**Exercise instructions**
Which of the lines below holds the string "something"? Copy every line that does.
(Beginning of Supplied material)
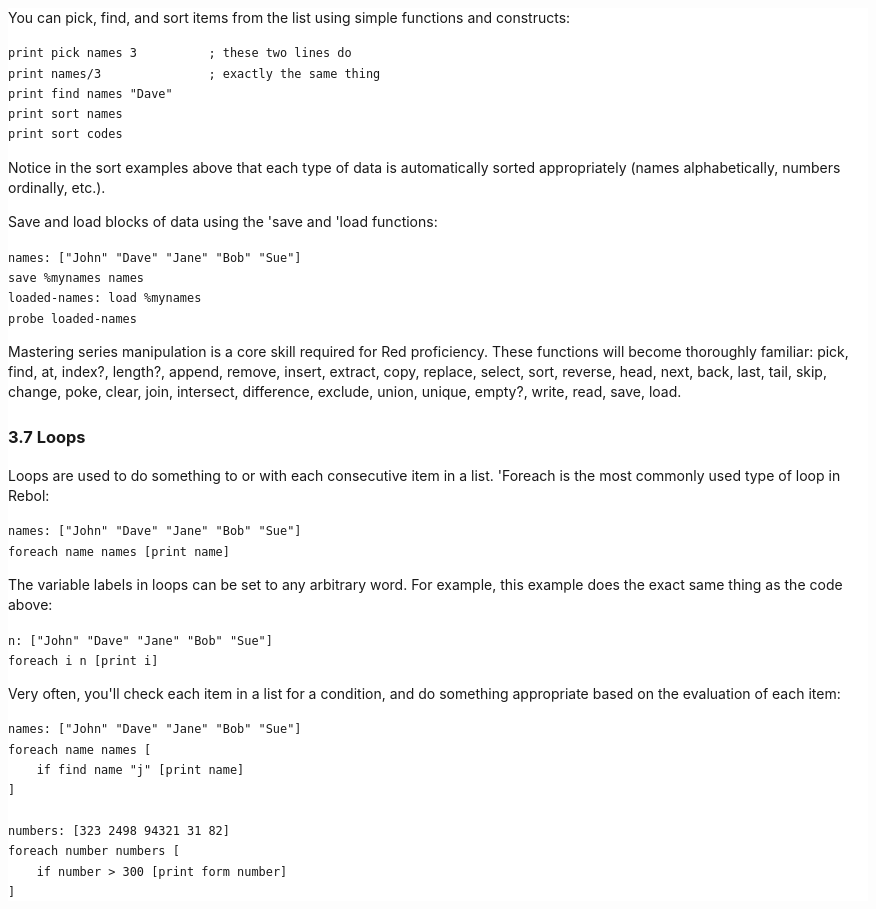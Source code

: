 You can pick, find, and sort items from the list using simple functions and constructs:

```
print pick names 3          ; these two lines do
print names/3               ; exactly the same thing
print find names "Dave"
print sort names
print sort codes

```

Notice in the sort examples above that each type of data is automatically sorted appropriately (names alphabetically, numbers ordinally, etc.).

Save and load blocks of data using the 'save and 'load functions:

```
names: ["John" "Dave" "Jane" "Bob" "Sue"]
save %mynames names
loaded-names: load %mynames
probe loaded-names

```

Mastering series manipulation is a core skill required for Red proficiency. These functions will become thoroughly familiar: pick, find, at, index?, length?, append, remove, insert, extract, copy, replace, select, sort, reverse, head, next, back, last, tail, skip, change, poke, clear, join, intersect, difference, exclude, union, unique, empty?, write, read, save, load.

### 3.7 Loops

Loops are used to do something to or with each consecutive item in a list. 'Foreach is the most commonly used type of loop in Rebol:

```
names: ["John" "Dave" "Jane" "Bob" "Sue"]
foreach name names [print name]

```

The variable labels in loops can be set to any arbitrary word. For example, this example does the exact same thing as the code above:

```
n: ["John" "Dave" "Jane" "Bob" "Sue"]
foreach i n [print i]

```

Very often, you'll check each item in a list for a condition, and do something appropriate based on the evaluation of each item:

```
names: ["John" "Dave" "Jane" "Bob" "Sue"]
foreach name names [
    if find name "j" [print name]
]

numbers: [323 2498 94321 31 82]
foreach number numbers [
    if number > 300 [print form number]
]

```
(End of Supplied material)
(Beginning of Supplied material)
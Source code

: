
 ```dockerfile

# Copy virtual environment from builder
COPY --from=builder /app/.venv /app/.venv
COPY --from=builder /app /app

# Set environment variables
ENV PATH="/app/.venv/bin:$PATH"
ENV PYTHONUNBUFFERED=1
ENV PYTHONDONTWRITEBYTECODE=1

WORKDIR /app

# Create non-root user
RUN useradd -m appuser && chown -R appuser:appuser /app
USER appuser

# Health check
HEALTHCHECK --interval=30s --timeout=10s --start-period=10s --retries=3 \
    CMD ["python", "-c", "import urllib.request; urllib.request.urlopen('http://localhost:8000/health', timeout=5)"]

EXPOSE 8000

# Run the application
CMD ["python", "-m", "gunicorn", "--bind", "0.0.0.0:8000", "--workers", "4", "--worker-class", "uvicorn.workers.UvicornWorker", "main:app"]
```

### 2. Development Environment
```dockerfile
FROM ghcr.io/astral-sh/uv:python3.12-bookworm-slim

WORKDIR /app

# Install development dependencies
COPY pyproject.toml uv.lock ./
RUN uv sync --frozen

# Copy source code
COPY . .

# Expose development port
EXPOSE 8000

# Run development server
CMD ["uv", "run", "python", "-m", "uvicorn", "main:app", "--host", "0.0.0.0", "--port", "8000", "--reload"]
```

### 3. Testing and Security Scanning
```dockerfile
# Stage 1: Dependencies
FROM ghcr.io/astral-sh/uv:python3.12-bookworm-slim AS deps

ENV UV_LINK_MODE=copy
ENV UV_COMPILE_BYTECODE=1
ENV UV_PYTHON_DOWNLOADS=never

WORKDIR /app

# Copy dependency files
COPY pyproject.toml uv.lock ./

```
(End of Supplied material)
**Task output**
Loops are used to do something to or with each consecutive item in a list. 'Foreach is the most commonly used type of loop in Rebol:
Very often, you'll check each item in a list for a condition, and do something appropriate based on the evaluation of each item:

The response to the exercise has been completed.